- **WORK ITEM**: Without including any pictures, reproduce all the lines below word for word.

[Source data]
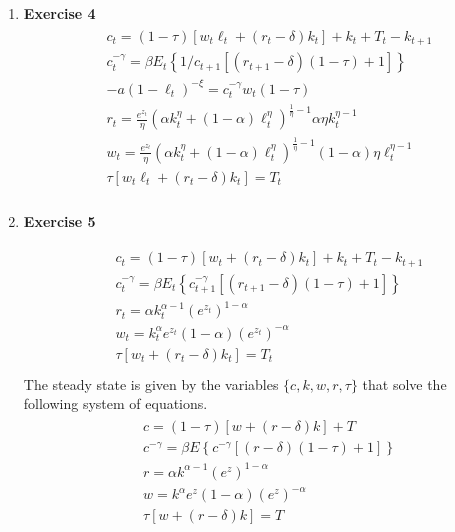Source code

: \documentclass[12pt, letterpaper,bibtotoc, tablecaptionabove, figurecaptionabove]{article}
\begin{document}
\begin{enumerate}
\item{\bf{Exercise 4}}
\begin{eqnarray*}
\begin{aligned}
&c_{t}=(1-\tau)\left[w_{t} \ell_{t}+\left(r_{t}-\delta\right) k_{t}\right]+k_{t}+T_{t}-k_{t+1}\\
&c_t^{-\gamma}=\beta E_{t}\left\{1/c_{t+1}\left[\left(r_{t+1}-\delta\right)(1-\tau)+1\right]\right\}\\
&-a(1-\ell_t)^{-\xi}=c_t^{-\gamma} w_{t}(1-\tau)\\
&r_t=\frac{e^{z_t}}{\eta}(\alpha k_t^\eta+(1-\alpha)\ell_t^\eta)^{\frac{1}{\eta}-1}\alpha\eta k_t^{\eta-1} \\
& w_t=\frac{e^{z_t}}{\eta}(\alpha k_t^\eta+(1-\alpha)\ell_t^\eta)^{\frac{1}{\eta}-1}(1-\alpha)\eta \ell_t^{\eta-1} \\ 
&{\tau\left[w_{t} \ell_{t}+\left(r_{t}-\delta\right) k_{t}\right]=T_{t}} \\ 
\end{aligned}
\end{eqnarray*}

\item{\bf{Exercise 5}}

\begin{eqnarray*}
\begin{aligned}
&c_{t}=(1-\tau)\left[w_{t}+\left(r_{t}-\delta\right) k_{t}\right]+k_{t}+T_{t}-k_{t+1}\\
&c_t^{-\gamma}=\beta E_{t}\left\{c_{t+1}^{-\gamma}\left[\left(r_{t+1}-\delta\right)(1-\tau)+1\right]\right\}\\
&r_t=\alpha k_t^{\alpha-1}(e^{z_t})^{1-\alpha} \\
& w_t=k_t^\alpha e^{z_t}(1-\alpha)(e^{z_t})^{-\alpha}\\ 
&{\tau\left[w_{t} +\left(r_{t}-\delta\right) k_{t}\right]=T_{t}} \\ 
\end{aligned}
\end{eqnarray*}
The steady state is given by the variables $\{c,k,w,r,\tau\}$ that solve the following system of equations.
\begin{eqnarray*}
\begin{aligned}
&c=(1-\tau)\left[w+\left(r-\delta\right) k\right]+T\\
&c^{-\gamma}=\beta E\left\{c^{-\gamma}\left[\left(r-\delta\right)(1-\tau)+1\right]\right\}\\
&r=\alpha k^{\alpha-1}(e^{z})^{1-\alpha} \\
 &w=k^\alpha e^{z}(1-\alpha)(e^{z})^{-\alpha}\\ 
&{\tau\left[w+\left(r-\delta\right) k\right]=T} \\ 
\end{aligned}
\end{eqnarray*}


\end{enumerate}
\end{document}
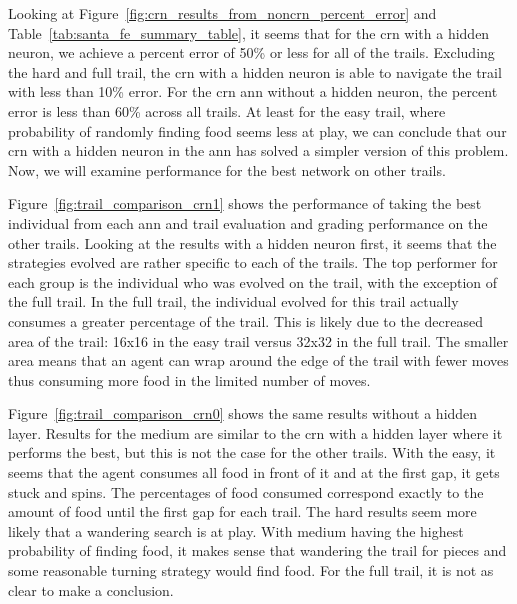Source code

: Looking at Figure~\ref{fig:crn_results_from_noncrn_percent_error} and Table~\ref{tab:santa_fe_summary_table}, it seems that for the \gls{crn} with a hidden neuron, we achieve a percent error of 50\% or less for all of the trails. Excluding the hard and full trail, the \gls{crn} with a hidden neuron is able to navigate the trail with less than 10\% error. For the \gls{crn} \gls{ann} without a hidden neuron, the percent error is less than 60\% across all trails.  At least for the easy trail, where probability of randomly finding food seems less at play, we can conclude that our \gls{crn} with a hidden neuron in the \gls{ann} has solved a simpler version of this problem. Now, we will examine performance for the best network on other trails.

Figure~\ref{fig:trail_comparison_crn1} shows the performance of taking the best individual from each \gls{ann} and trail evaluation and grading performance on the other trails. Looking at the results with a hidden neuron first, it seems that the strategies evolved are rather specific to each of the trails. The top performer for each group is the individual who was evolved on the trail, with the exception of the full trail. In the full trail, the individual evolved for this trail actually consumes a greater percentage of the trail. This is likely due to the decreased area of the trail: 16x16 in the easy trail versus 32x32 in the full trail. The smaller area means that an agent can wrap around the edge of the trail with fewer moves thus consuming more food in the limited number of moves.

Figure~\ref{fig:trail_comparison_crn0} shows the same results without a hidden layer. Results for the medium are similar to the \gls{crn} with a hidden layer where it performs the best, but this is not the case for the other trails. With the easy, it seems that the agent consumes all food in front of it and at the first gap, it gets stuck and spins. The percentages of food consumed correspond exactly to the amount of food until the first gap for each trail. The hard results seem more likely that a wandering search is at play. With medium having the highest probability of finding food, it makes sense that wandering the trail for pieces and some reasonable turning strategy would find food. For the full trail, it is not as clear to make a conclusion.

- **PROBLEM SOLUTION**:
Source code

: \documentclass[12pt, letterpaper,bibtotoc, tablecaptionabove, figurecaptionabove]{article}
\begin{document}
\begin{enumerate}
\item{\bf{Exercise 4}}
\begin{eqnarray*}
\begin{aligned}
&c_{t}=(1-\tau)\left[w_{t} \ell_{t}+\left(r_{t}-\delta\right) k_{t}\right]+k_{t}+T_{t}-k_{t+1}\\
&c_t^{-\gamma}=\beta E_{t}\left\{1/c_{t+1}\left[\left(r_{t+1}-\delta\right)(1-\tau)+1\right]\right\}\\
&-a(1-\ell_t)^{-\xi}=c_t^{-\gamma} w_{t}(1-\tau)\\
&r_t=\frac{e^{z_t}}{\eta}(\alpha k_t^\eta+(1-\alpha)\ell_t^\eta)^{\frac{1}{\eta}-1}\alpha\eta k_t^{\eta-1} \\
& w_t=\frac{e^{z_t}}{\eta}(\alpha k_t^\eta+(1-\alpha)\ell_t^\eta)^{\frac{1}{\eta}-1}(1-\alpha)\eta \ell_t^{\eta-1} \\ 
&{\tau\left[w_{t} \ell_{t}+\left(r_{t}-\delta\right) k_{t}\right]=T_{t}} \\ 
\end{aligned}
\end{eqnarray*}

\item{\bf{Exercise 5}}

\begin{eqnarray*}
\begin{aligned}
&c_{t}=(1-\tau)\left[w_{t}+\left(r_{t}-\delta\right) k_{t}\right]+k_{t}+T_{t}-k_{t+1}\\
&c_t^{-\gamma}=\beta E_{t}\left\{c_{t+1}^{-\gamma}\left[\left(r_{t+1}-\delta\right)(1-\tau)+1\right]\right\}\\
&r_t=\alpha k_t^{\alpha-1}(e^{z_t})^{1-\alpha} \\
& w_t=k_t^\alpha e^{z_t}(1-\alpha)(e^{z_t})^{-\alpha}\\ 
&{\tau\left[w_{t} +\left(r_{t}-\delta\right) k_{t}\right]=T_{t}} \\ 
\end{aligned}
\end{eqnarray*}
The steady state is given by the variables $\{c,k,w,r,\tau\}$ that solve the following system of equations.
\begin{eqnarray*}
\begin{aligned}
&c=(1-\tau)\left[w+\left(r-\delta\right) k\right]+T\\
&c^{-\gamma}=\beta E\left\{c^{-\gamma}\left[\left(r-\delta\right)(1-\tau)+1\right]\right\}\\
&r=\alpha k^{\alpha-1}(e^{z})^{1-\alpha} \\
 &w=k^\alpha e^{z}(1-\alpha)(e^{z})^{-\alpha}\\ 
&{\tau\left[w+\left(r-\delta\right) k\right]=T} \\ 
\end{aligned}
\end{eqnarray*}


\end{enumerate}
\end{document}
Source code

: Looking at Figure~\ref{fig:crn_results_from_noncrn_percent_error} and Table~\ref{tab:santa_fe_summary_table}, it seems that for the \gls{crn} with a hidden neuron, we achieve a percent error of 50\% or less for all of the trails. Excluding the hard and full trail, the \gls{crn} with a hidden neuron is able to navigate the trail with less than 10\% error. For the \gls{crn} \gls{ann} without a hidden neuron, the percent error is less than 60\% across all trails.  At least for the easy trail, where probability of randomly finding food seems less at play, we can conclude that our \gls{crn} with a hidden neuron in the \gls{ann} has solved a simpler version of this problem. Now, we will examine performance for the best network on other trails.

Figure~\ref{fig:trail_comparison_crn1} shows the performance of taking the best individual from each \gls{ann} and trail evaluation and grading performance on the other trails. Looking at the results with a hidden neuron first, it seems that the strategies evolved are rather specific to each of the trails. The top performer for each group is the individual who was evolved on the trail, with the exception of the full trail. In the full trail, the individual evolved for this trail actually consumes a greater percentage of the trail. This is likely due to the decreased area of the trail: 16x16 in the easy trail versus 32x32 in the full trail. The smaller area means that an agent can wrap around the edge of the trail with fewer moves thus consuming more food in the limited number of moves.

Figure~\ref{fig:trail_comparison_crn0} shows the same results without a hidden layer. Results for the medium are similar to the \gls{crn} with a hidden layer where it performs the best, but this is not the case for the other trails. With the easy, it seems that the agent consumes all food in front of it and at the first gap, it gets stuck and spins. The percentages of food consumed correspond exactly to the amount of food until the first gap for each trail. The hard results seem more likely that a wandering search is at play. With medium having the highest probability of finding food, it makes sense that wandering the trail for pieces and some reasonable turning strategy would find food. For the full trail, it is not as clear to make a conclusion.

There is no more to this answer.